Work task: The required output is the exact run of lines below that opens at the line with "1.15 – 1.16.1" and closes at the line with "Create a randomised texture pack for".

▼

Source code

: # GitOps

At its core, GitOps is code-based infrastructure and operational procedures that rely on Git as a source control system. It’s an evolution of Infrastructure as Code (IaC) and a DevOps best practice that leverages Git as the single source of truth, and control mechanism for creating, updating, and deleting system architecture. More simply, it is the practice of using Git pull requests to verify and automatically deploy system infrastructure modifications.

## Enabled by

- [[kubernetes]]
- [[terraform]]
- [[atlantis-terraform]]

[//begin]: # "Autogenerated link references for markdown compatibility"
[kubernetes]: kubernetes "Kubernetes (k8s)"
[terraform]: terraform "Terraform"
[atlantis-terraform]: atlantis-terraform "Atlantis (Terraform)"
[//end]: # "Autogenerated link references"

▲
▼

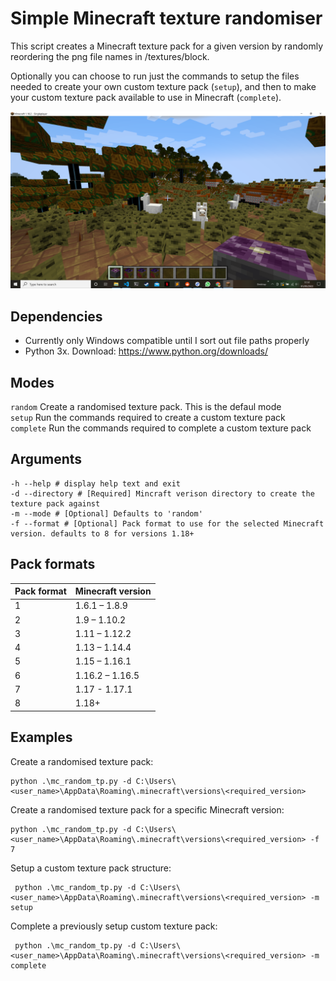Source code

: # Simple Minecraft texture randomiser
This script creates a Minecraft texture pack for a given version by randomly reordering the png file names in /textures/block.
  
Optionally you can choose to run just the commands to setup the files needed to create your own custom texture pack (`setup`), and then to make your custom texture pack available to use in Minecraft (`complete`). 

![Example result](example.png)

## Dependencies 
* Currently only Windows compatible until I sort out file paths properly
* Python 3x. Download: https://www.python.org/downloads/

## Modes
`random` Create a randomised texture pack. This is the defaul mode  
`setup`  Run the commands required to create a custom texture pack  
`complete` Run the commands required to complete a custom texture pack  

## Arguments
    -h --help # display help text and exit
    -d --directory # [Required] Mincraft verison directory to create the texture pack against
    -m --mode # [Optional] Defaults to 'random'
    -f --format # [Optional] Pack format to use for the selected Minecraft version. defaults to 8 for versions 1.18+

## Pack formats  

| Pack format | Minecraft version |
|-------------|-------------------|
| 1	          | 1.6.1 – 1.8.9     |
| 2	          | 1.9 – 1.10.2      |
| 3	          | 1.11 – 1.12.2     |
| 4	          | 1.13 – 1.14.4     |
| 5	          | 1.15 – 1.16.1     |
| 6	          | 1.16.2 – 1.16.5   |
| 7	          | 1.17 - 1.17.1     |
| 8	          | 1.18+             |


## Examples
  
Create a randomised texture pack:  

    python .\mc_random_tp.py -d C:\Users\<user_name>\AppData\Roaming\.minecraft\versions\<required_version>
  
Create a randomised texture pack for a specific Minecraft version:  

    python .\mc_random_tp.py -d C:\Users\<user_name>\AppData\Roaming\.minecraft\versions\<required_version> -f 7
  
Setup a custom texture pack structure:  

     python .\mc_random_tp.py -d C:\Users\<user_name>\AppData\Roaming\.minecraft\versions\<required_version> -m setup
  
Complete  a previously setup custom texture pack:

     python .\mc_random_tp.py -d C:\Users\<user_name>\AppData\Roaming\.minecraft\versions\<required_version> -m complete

▲

Task output:
| 5	          | 1.15 – 1.16.1     |
| 6	          | 1.16.2 – 1.16.5   |
| 7	          | 1.17 - 1.17.1     |
| 8	          | 1.18+             |


## Examples
  
Create a randomised texture pack:  

    python .\mc_random_tp.py -d C:\Users\<user_name>\AppData\Roaming\.minecraft\versions\<required_version>
  
Create a randomised texture pack for a specific Minecraft version:  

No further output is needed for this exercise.